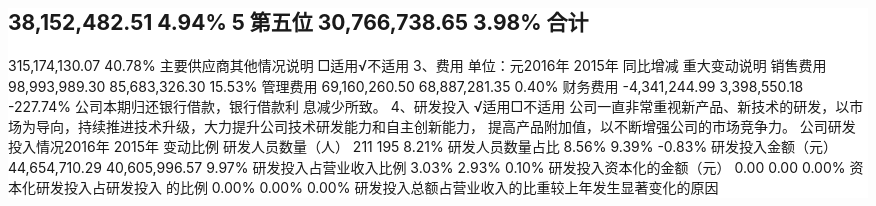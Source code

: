 38,152,482.51
4.94%
5
第五位
30,766,738.65
3.98%
合计
--
315,174,130.07
40.78%
主要供应商其他情况说明
□适用√不适用
3、费用
单位：元2016年
2015年
同比增减
重大变动说明
销售费用
98,993,989.30
85,683,326.30
15.53%
管理费用
69,160,260.50
68,887,281.35
0.40%
财务费用
-4,341,244.99
3,398,550.18
-227.74%
公司本期归还银行借款，银行借款利
息减少所致。
4、研发投入
√适用□不适用
公司一直非常重视新产品、新技术的研发，以市场为导向，持续推进技术升级，大力提升公司技术研发能力和自主创新能力，
提高产品附加值，以不断增强公司的市场竞争力。
公司研发投入情况2016年
2015年
变动比例
研发人员数量（人）
211
195
8.21%
研发人员数量占比
8.56%
9.39%
-0.83%
研发投入金额（元）
44,654,710.29
40,605,996.57
9.97%
研发投入占营业收入比例
3.03%
2.93%
0.10%
研发投入资本化的金额（元）
0.00
0.00
0.00%
资本化研发投入占研发投入
的比例
0.00%
0.00%
0.00%
研发投入总额占营业收入的比重较上年发生显著变化的原因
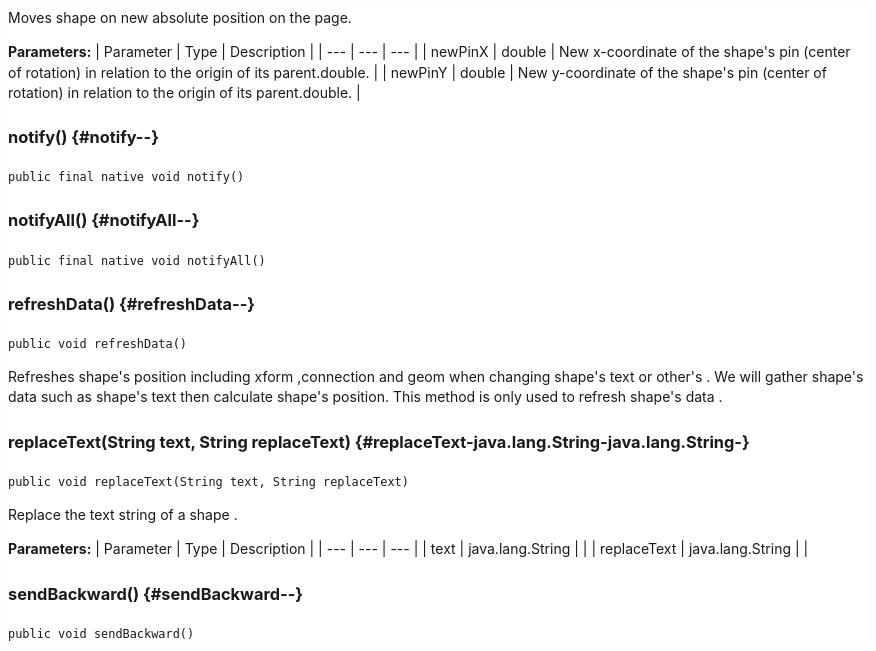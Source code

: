 
Moves shape on new absolute position on the page.

**Parameters:**
| Parameter | Type | Description |
| --- | --- | --- |
| newPinX | double | New x-coordinate of the shape's pin (center of rotation) in relation to the origin of its parent.double. |
| newPinY | double | New y-coordinate of the shape's pin (center of rotation) in relation to the origin of its parent.double. |

### notify() {#notify--}
```
public final native void notify()
```




### notifyAll() {#notifyAll--}
```
public final native void notifyAll()
```




### refreshData() {#refreshData--}
```
public void refreshData()
```


Refreshes shape's position including xform ,connection and geom when changing shape's text or other's . We will gather shape's data such as shape's text then calculate shape's position. This method is only used to refresh shape's data .

### replaceText(String text, String replaceText) {#replaceText-java.lang.String-java.lang.String-}
```
public void replaceText(String text, String replaceText)
```


Replace the text string of a shape .

**Parameters:**
| Parameter | Type | Description |
| --- | --- | --- |
| text | java.lang.String |  |
| replaceText | java.lang.String |  |

### sendBackward() {#sendBackward--}
```
public void sendBackward()
```
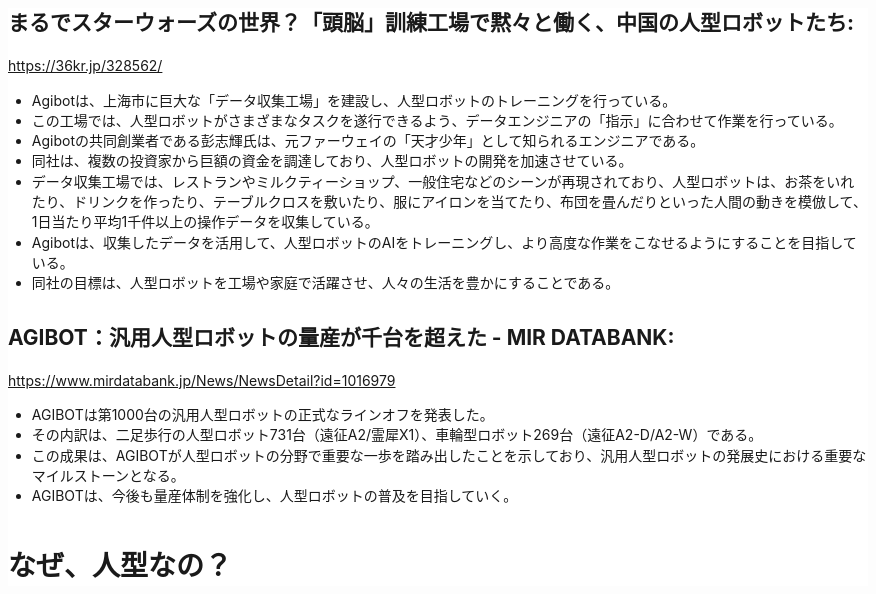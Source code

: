 ## まるでスターウォーズの世界？「頭脳」訓練工場で黙々と働く、中国の人型ロボットたち:

https://36kr.jp/328562/

- Agibotは、上海市に巨大な「データ収集工場」を建設し、人型ロボットのトレーニングを行っている。
- この工場では、人型ロボットがさまざまなタスクを遂行できるよう、データエンジニアの「指示」に合わせて作業を行っている。
- Agibotの共同創業者である彭志輝氏は、元ファーウェイの「天才少年」として知られるエンジニアである。
- 同社は、複数の投資家から巨額の資金を調達しており、人型ロボットの開発を加速させている。
- データ収集工場では、レストランやミルクティーショップ、一般住宅などのシーンが再現されており、人型ロボットは、お茶をいれたり、ドリンクを作ったり、テーブルクロスを敷いたり、服にアイロンを当てたり、布団を畳んだりといった人間の動きを模倣して、1日当たり平均1千件以上の操作データを収集している。
- Agibotは、収集したデータを活用して、人型ロボットのAIをトレーニングし、より高度な作業をこなせるようにすることを目指している。
- 同社の目標は、人型ロボットを工場や家庭で活躍させ、人々の生活を豊かにすることである。

## AGIBOT：汎用人型ロボットの量産が千台を超えた - MIR DATABANK:

https://www.mirdatabank.jp/News/NewsDetail?id=1016979

- AGIBOTは第1000台の汎用人型ロボットの正式なラインオフを発表した。
- その内訳は、二足歩行の人型ロボット731台（遠征A2/霊犀X1）、車輪型ロボット269台（遠征A2-Ⅾ/A2-W）である。
- この成果は、AGIBOTが人型ロボットの分野で重要な一歩を踏み出したことを示しており、汎用人型ロボットの発展史における重要なマイルストーンとなる。
- AGIBOTは、今後も量産体制を強化し、人型ロボットの普及を目指していく。

#  なぜ、人型なの？<a id="why_humanoid"></a>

DIRECTIONS:
Which lines contain "rotation"? Copy each of them from the listing.

ANSWER TO THE PROBLEM:
| newPinX | double | New x-coordinate of the shape's pin (center of rotation) in relation to the origin of its parent.double. |
| newPinY | double | New y-coordinate of the shape's pin (center of rotation) in relation to the origin of its parent.double. |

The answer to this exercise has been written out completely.